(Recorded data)
==========

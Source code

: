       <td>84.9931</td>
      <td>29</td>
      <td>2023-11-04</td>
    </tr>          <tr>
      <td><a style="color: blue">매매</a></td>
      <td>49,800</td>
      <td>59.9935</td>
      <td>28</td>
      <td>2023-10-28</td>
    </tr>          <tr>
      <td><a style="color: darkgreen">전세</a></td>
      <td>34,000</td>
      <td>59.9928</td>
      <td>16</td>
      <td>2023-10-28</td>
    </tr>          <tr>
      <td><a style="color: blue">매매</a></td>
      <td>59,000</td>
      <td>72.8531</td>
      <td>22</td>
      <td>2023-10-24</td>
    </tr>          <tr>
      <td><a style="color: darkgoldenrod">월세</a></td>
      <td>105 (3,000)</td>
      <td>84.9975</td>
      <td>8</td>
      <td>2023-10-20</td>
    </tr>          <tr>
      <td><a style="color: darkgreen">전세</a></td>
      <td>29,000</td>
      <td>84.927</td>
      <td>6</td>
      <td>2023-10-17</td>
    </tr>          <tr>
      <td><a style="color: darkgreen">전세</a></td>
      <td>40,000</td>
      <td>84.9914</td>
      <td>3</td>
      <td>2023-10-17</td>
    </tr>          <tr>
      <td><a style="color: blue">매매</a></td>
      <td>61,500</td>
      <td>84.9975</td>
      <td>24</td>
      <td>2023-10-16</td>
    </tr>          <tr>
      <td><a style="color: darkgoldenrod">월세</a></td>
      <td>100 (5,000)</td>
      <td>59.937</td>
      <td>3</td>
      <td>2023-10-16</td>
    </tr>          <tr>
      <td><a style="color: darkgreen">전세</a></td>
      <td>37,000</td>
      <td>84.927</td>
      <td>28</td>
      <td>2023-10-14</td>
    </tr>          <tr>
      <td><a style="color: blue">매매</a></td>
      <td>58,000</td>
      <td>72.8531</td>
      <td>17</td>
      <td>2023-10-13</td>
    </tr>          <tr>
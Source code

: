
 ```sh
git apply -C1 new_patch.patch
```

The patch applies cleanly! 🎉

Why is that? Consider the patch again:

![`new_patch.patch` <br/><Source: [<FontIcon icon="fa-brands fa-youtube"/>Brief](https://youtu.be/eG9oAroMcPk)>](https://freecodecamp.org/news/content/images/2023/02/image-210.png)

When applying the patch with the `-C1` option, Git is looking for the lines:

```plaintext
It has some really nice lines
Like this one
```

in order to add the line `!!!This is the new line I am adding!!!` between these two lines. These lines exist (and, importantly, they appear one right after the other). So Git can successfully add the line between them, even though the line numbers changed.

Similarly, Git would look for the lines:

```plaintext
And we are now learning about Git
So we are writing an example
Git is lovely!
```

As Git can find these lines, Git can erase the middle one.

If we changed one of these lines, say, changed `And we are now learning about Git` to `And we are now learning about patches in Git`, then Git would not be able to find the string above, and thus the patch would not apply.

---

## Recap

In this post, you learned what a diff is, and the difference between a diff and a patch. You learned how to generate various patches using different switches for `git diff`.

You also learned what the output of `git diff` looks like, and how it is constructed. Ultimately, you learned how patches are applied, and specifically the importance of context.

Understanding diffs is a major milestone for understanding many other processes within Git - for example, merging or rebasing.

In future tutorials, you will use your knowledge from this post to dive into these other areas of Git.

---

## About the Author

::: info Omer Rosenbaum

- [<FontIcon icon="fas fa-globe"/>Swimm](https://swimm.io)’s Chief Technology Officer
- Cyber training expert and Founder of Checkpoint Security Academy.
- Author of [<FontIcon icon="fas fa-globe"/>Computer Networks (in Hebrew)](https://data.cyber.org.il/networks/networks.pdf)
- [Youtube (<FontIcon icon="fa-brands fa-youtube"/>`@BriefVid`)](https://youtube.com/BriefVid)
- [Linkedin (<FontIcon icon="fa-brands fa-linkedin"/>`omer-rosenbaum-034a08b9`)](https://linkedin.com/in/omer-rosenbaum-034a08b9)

==========

# What you will do
The answer must be an exact copy of the lines from the one containing "When applying the" through the last line of the records, both included.

# Exercise solution
When applying the patch with the `-C1` option, Git is looking for the lines:

```plaintext
It has some really nice lines
Like this one
```

in order to add the line `!!!This is the new line I am adding!!!` between these two lines. These lines exist (and, importantly, they appear one right after the other). So Git can successfully add the line between them, even though the line numbers changed.

Similarly, Git would look for the lines:

```plaintext
And we are now learning about Git
So we are writing an example
Git is lovely!
```

As Git can find these lines, Git can erase the middle one.

If we changed one of these lines, say, changed `And we are now learning about Git` to `And we are now learning about patches in Git`, then Git would not be able to find the string above, and thus the patch would not apply.

---

## Recap

In this post, you learned what a diff is, and the difference between a diff and a patch. You learned how to generate various patches using different switches for `git diff`.

You also learned what the output of `git diff` looks like, and how it is constructed. Ultimately, you learned how patches are applied, and specifically the importance of context.

Understanding diffs is a major milestone for understanding many other processes within Git - for example, merging or rebasing.

In future tutorials, you will use your knowledge from this post to dive into these other areas of Git.

---

## About the Author

::: info Omer Rosenbaum

- [<FontIcon icon="fas fa-globe"/>Swimm](https://swimm.io)’s Chief Technology Officer
- Cyber training expert and Founder of Checkpoint Security Academy.
- Author of [<FontIcon icon="fas fa-globe"/>Computer Networks (in Hebrew)](https://data.cyber.org.il/networks/networks.pdf)
- [Youtube (<FontIcon icon="fa-brands fa-youtube"/>`@BriefVid`)](https://youtube.com/BriefVid)
- [Linkedin (<FontIcon icon="fa-brands fa-linkedin"/>`omer-rosenbaum-034a08b9`)](https://linkedin.com/in/omer-rosenbaum-034a08b9)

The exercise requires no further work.